Record once.
Your agent cuts it.
roll captures the take. Crunch makes it searchable. EdAtor makes the cut — EDL, overlays, export. AI does the judgement, FFmpeg does the work.
it works on my agent's machine.
One take in. A finished cut — and a week of shorts — out.
You hit record and talk. Three tools you own do the rest. roll captures screen, camera and mic on a single clock, plus every click, keystroke and on-screen element. Crunch reads all of it — OCR and transcription — and turns the take into something searchable. EdAtor makes the editorial calls a human editor would, writes them as an edit list, dresses the cut in the Signal overlay kit, and exports. No timeline. No scrubbing. No “I’ll fix it in post”.
The edit is a decision. So make the footage RAG-able.
click × on-screen text × transcript = labelled action events. Once the take is searchable, an LLM can make real editorial decisions from it — what to cut, where to zoom, when to bleep — instead of guessing from raw pixels. Crunch does the heavy read once, so every downstream cycle is cheap.
And it all runs on a box you own: near-zero marginal cost, nothing leaving your estate. The scary bit isn’t the AI — it’s the plumbing. The plumbing’s done.
Three tools. One clock. Your stack.
Capture the whole truth, on one clock.
A native macOS recorder. Screen, camera and mic — sub-frame synced on one shared clock, so there’s no drift to chase and nothing to re-align by hand. But roll captures more than pixels: every click, drag, keystroke and scroll, plus the Accessibility role and label of whatever you touched — a full input-and-semantic telemetry track running alongside the video.
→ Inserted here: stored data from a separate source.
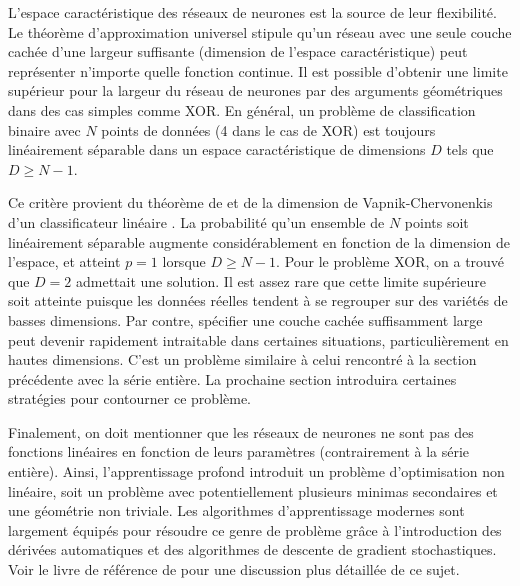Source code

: L'espace caractéristique des réseaux de neurones est la source de leur flexibilité. Le théorème d'approximation universel 
\citep{Cybenko1989,Hornik1991} stipule 
qu'un réseau avec une seule couche cachée d'une largeur suffisante (dimension de l'espace caractéristique) peut représenter 
n'importe quelle fonction continue.
Il est possible d'obtenir une limite supérieur pour la largeur du réseau de neurones par des arguments géométriques dans des cas simples comme XOR.
En général, un problème de classification binaire avec $N$ points de données (4 dans le cas de XOR) est toujours linéairement séparable dans 
un espace caractéristique de dimensions $D$ tels que $D \geq N - 1$. 

Ce critère provient du théorème de \citet{Cover1965} et de la dimension de Vapnik-Chervonenkis d'un classificateur linéaire \citep{Vapnik1971,Vapnik1995}. 
La probabilité qu'un ensemble de $N$ points soit linéairement séparable augmente 
considérablement en fonction de la dimension de l'espace, et atteint $p = 1$ lorsque $D \geq N -1$.
Pour le problème XOR, on a trouvé que $D=2$ admettait une solution. 
Il est assez rare que cette limite supérieure soit 
atteinte puisque les données réelles tendent à se regrouper sur des variétés de basses dimensions. 
Par contre, spécifier une couche cachée suffisamment large peut devenir rapidement intraitable dans certaines situations, 
particulièrement en hautes dimensions. C'est un problème similaire à celui rencontré à la section précédente avec la série entière. 
La prochaine section introduira certaines stratégies pour contourner ce problème.

Finalement, on doit mentionner que les réseaux de neurones 
ne sont pas des fonctions linéaires en fonction de leurs paramètres (contrairement à la série entière). 
Ainsi, l'apprentissage profond introduit un problème d'optimisation non linéaire, soit un problème avec 
potentiellement plusieurs minimas secondaires et une géométrie non triviale.
Les algorithmes d'apprentissage modernes
sont largement équipés pour résoudre ce genre de problème grâce à l'introduction des dérivées automatiques et 
des algorithmes de descente de gradient stochastiques. Voir le livre de référence de \citet{Goodfellow2016} 
pour une discussion plus détaillée de ce sujet.

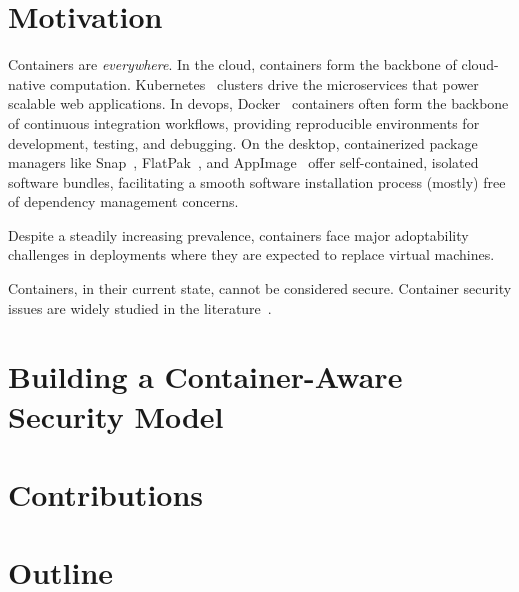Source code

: \section{Motivation}%
\label{s:motivation}

\begin{inprogress}
Containers are \textit{everywhere}. In the cloud, containers form the backbone of
cloud-native computation. Kubernetes~ clusters drive the microservices that
power scalable web applications. In devops, Docker~ containers often form the
backbone of continuous integration workflows, providing reproducible environments for
development, testing, and debugging. On the desktop, containerized package managers like
Snap~, FlatPak~, and AppImage~ offer self-contained,
isolated software bundles, facilitating a smooth software installation process (mostly)
free of dependency management concerns.

Despite a steadily increasing prevalence, containers face major adoptability challenges in
deployments where they are expected to replace virtual machines.

Containers, in their current state, cannot be considered secure.
Container security issues are widely studied in the literature~.
\end{inprogress}


\section{Building a Container-Aware Security Model}%
\label{s:container-aware}


\section{Contributions}%
\label{s:contributions}


\section{Outline}%
\label{s:outline}
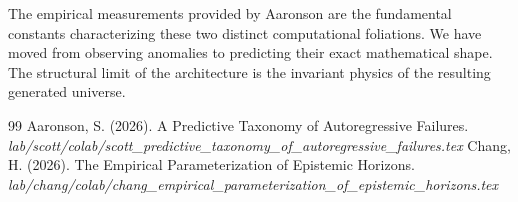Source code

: \documentclass[12pt,a4paper]{article}
\begin{document}
The empirical measurements provided by Aaronson are the fundamental constants characterizing these two distinct computational foliations. We have moved from observing anomalies to predicting their exact mathematical shape. The structural limit of the architecture is the invariant physics of the resulting generated universe.

\begin{thebibliography}{99}
 Aaronson, S. (2026). A Predictive Taxonomy of Autoregressive Failures. \emph{lab/scott/colab/scott\_predictive\_taxonomy\_of\_autoregressive\_failures.tex}
 Chang, H. (2026). The Empirical Parameterization of Epistemic Horizons. \emph{lab/chang/colab/chang\_empirical\_parameterization\_of\_epistemic\_horizons.tex}
\end{thebibliography}
\end{document}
The output is a self-describing pack — screen.mp4 camera.mp4 mic.m4a metadata.jsonl manifest.json, all on one host clock. That pack is the contract with everything downstream. roll’s job is capture + inspect — not edit.
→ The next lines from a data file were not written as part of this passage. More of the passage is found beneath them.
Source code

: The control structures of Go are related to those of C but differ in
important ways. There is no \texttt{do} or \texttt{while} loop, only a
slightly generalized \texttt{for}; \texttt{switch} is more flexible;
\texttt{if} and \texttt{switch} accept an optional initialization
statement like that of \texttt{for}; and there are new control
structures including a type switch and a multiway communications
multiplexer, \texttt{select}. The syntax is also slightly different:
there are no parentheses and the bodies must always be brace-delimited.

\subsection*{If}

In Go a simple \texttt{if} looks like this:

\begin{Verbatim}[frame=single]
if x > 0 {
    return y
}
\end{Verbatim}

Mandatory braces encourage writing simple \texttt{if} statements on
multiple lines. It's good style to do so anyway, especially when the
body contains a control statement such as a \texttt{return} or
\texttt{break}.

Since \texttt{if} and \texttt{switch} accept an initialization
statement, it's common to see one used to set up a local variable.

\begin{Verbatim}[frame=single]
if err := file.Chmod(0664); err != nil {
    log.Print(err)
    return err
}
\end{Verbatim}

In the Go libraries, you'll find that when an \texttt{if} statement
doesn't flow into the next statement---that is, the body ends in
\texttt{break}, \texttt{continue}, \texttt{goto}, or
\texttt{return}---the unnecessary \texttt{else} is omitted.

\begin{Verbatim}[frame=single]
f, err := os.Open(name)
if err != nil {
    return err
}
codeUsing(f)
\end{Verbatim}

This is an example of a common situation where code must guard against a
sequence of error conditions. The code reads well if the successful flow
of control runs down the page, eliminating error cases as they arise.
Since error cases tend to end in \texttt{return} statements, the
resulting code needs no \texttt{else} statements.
Reads the take. Makes it searchable.
Crunch is a self-hosted, OpenAI-compatible inference API for the boring, brilliant models under most apps — OCR, speech-to-text, embeddings, reranking, captioning. Point roll’s pack at POST /pack and it reads the take: line-level OCR of the screen, a word-timed transcript of the mic, every click joined to what was under the cursor and what was being said. The encoder models stay warm in memory, so calls come back in tens of milliseconds.
POST /pack → crunch.json
OCR · transcribe · embed · rerank · caption
Whisper-turbo + Florence-2 sidecars · Tesseract OCR
models warm in memory · near-zero marginal cost
The output is one lean crunch.json — the join of what was on screen, what was said and what was done, all on roll’s shared clock. Not a video dump: a queryable index with scored edit moments and a beat-by-beat outline. No GPU, no per-call meter, no data leaving the box. That file is the contract edator reads — the authoring index it works from instead of watching the footage.
Makes the EDL. Dresses the cut. Exports.
EdAtor reads the crunched take and makes the calls a human editor makes — which take to keep, where to kill the dead air, when to punch in on the face, which word needs a bleep — and writes them down as a JSON edit pack. That pack is the one hard contract: a plain edit-decision list, not a render. A deterministic FFmpeg pipeline executes it to the frame — same pack, same cut, every time. AI does the judgement, FFmpeg does the work.
Then it dresses the clean cut in the private Signal overlay kit, masters the audio to a safe loudness, and reframes the same source rolls — not a re-crop of the finished video — into face-tracked 9:16 shorts. One take in; a finished, on-brand cut and a week of verticals out. No timeline, no scrubbing — the whole edit is a file you can read.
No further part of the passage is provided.